(Stored items from a collection)
•••••
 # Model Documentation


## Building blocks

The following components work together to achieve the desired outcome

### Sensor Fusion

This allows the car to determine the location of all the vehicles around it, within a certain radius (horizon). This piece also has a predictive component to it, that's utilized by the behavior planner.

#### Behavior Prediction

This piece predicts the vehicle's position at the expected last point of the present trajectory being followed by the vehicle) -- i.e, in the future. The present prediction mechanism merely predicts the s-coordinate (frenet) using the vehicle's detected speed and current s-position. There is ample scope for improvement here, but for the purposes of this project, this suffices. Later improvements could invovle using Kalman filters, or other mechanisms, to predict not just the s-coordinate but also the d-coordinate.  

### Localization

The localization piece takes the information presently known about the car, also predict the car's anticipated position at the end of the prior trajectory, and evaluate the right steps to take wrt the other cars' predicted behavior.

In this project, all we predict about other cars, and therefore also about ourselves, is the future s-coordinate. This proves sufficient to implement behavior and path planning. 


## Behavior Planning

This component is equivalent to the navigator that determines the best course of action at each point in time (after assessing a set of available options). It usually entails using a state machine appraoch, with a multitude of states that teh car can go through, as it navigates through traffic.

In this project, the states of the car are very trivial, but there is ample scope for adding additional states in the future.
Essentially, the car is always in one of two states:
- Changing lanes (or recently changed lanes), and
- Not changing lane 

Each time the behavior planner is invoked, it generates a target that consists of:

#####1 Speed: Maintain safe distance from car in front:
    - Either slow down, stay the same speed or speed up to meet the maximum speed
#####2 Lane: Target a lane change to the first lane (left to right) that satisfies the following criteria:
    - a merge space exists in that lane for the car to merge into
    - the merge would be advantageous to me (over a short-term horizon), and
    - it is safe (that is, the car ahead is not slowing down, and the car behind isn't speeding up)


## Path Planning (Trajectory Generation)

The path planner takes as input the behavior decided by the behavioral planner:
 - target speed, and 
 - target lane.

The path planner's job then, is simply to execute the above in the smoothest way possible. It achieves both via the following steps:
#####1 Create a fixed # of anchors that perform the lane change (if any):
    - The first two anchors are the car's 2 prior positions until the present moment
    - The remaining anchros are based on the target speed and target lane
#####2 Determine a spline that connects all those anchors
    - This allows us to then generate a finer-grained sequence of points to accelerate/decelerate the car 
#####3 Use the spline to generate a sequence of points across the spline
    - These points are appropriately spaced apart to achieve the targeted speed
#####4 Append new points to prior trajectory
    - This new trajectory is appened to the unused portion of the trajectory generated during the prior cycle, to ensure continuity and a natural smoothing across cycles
•••••
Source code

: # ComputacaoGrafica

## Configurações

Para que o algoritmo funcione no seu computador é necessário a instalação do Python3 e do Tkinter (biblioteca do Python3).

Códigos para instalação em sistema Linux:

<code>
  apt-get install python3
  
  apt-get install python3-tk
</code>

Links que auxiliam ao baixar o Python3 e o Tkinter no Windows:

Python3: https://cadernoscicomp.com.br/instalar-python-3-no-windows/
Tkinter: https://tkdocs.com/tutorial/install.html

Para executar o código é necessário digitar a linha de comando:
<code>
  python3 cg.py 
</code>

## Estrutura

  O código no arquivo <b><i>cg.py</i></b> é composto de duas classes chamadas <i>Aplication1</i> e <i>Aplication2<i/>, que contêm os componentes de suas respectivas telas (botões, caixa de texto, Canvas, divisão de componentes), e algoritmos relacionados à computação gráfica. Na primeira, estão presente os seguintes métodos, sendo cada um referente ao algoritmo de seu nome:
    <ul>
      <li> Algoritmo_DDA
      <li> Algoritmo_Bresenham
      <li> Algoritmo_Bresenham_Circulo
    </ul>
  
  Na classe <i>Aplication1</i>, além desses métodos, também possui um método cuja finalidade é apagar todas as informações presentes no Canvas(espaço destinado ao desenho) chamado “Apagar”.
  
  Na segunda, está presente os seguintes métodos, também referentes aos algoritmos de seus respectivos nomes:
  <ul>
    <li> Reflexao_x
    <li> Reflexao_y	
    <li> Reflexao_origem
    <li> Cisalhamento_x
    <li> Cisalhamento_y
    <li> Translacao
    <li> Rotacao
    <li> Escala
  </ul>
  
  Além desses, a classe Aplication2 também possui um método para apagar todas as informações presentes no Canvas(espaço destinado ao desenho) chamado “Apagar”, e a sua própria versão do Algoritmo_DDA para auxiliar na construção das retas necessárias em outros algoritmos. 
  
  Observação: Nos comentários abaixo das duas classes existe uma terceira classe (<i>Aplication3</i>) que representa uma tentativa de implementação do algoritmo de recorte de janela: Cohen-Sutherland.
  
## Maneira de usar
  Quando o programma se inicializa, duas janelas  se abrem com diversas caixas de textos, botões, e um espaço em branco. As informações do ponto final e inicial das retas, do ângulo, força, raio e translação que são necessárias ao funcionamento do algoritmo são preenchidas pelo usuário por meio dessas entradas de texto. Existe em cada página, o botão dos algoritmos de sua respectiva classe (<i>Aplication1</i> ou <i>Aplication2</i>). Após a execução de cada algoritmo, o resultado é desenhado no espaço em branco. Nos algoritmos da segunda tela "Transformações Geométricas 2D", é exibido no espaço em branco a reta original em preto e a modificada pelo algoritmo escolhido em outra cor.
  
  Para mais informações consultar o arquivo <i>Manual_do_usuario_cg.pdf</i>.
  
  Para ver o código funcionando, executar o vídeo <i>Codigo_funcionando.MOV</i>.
•••••
* [PROBLEM DESCRIPTION]: The line above containing "This allows the", the line containing "## Behavior Planning", and every line between them are to be transcribed exactly; no other line is wanted.

* [WRITTEN REPLY]:
This allows the car to determine the location of all the vehicles around it, within a certain radius (horizon). This piece also has a predictive component to it, that's utilized by the behavior planner.

#### Behavior Prediction

This piece predicts the vehicle's position at the expected last point of the present trajectory being followed by the vehicle) -- i.e, in the future. The present prediction mechanism merely predicts the s-coordinate (frenet) using the vehicle's detected speed and current s-position. There is ample scope for improvement here, but for the purposes of this project, this suffices. Later improvements could invovle using Kalman filters, or other mechanisms, to predict not just the s-coordinate but also the d-coordinate.  

### Localization

The localization piece takes the information presently known about the car, also predict the car's anticipated position at the end of the prior trajectory, and evaluate the right steps to take wrt the other cars' predicted behavior.

In this project, all we predict about other cars, and therefore also about ourselves, is the future s-coordinate. This proves sufficient to implement behavior and path planning. 


## Behavior Planning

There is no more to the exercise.